### Records for this task
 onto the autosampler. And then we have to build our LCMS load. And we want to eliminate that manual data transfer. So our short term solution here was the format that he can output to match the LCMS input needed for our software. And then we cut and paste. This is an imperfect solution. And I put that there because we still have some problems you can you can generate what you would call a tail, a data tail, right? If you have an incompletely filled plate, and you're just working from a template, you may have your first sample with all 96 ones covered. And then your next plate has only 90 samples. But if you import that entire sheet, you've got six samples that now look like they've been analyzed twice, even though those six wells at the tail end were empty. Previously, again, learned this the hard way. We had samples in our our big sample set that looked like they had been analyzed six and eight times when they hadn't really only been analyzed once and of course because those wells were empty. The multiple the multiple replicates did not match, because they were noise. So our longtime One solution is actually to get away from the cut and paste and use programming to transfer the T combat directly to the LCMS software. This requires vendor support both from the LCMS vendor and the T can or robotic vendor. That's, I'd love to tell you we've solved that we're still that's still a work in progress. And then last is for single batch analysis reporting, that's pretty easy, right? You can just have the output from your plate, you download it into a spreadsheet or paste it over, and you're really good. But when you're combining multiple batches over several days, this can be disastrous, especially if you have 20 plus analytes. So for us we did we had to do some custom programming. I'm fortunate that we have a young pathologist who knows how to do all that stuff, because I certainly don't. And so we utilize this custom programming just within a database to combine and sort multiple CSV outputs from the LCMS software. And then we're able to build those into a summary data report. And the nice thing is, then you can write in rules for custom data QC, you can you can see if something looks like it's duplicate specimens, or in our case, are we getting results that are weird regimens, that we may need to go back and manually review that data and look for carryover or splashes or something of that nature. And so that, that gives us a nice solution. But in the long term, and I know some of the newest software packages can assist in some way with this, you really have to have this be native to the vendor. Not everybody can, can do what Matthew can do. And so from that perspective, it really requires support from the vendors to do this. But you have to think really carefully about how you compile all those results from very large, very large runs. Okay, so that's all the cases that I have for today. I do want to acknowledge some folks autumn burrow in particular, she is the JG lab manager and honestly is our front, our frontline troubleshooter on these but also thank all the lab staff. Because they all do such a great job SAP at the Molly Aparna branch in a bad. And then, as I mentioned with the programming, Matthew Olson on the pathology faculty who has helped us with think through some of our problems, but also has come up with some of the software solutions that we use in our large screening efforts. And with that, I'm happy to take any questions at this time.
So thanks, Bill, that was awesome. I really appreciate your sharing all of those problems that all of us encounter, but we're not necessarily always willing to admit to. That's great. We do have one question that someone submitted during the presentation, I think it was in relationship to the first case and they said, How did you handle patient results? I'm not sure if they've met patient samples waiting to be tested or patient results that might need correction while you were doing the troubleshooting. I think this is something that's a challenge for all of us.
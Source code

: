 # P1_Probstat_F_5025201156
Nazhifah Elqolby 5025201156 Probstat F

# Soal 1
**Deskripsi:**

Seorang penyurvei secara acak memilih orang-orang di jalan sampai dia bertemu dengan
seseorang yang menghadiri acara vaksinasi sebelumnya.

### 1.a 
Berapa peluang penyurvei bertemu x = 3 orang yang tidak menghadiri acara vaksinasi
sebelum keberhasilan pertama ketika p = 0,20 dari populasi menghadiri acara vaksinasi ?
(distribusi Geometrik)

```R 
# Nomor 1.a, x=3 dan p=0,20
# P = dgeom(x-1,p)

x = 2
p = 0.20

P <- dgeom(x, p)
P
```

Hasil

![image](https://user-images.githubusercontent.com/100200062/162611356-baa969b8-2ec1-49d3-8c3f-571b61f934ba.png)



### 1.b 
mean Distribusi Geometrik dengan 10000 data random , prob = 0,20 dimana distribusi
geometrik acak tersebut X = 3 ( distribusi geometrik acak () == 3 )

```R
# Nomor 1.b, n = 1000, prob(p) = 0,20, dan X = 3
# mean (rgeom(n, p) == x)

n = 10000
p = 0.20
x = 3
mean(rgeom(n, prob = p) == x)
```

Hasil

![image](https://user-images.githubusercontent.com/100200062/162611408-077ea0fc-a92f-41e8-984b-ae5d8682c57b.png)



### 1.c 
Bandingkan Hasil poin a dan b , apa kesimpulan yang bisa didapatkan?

### Work to complete
What is the number of lines in the data that contain "penyurvei"? Write that number and nothing else.

### Exercise answer
2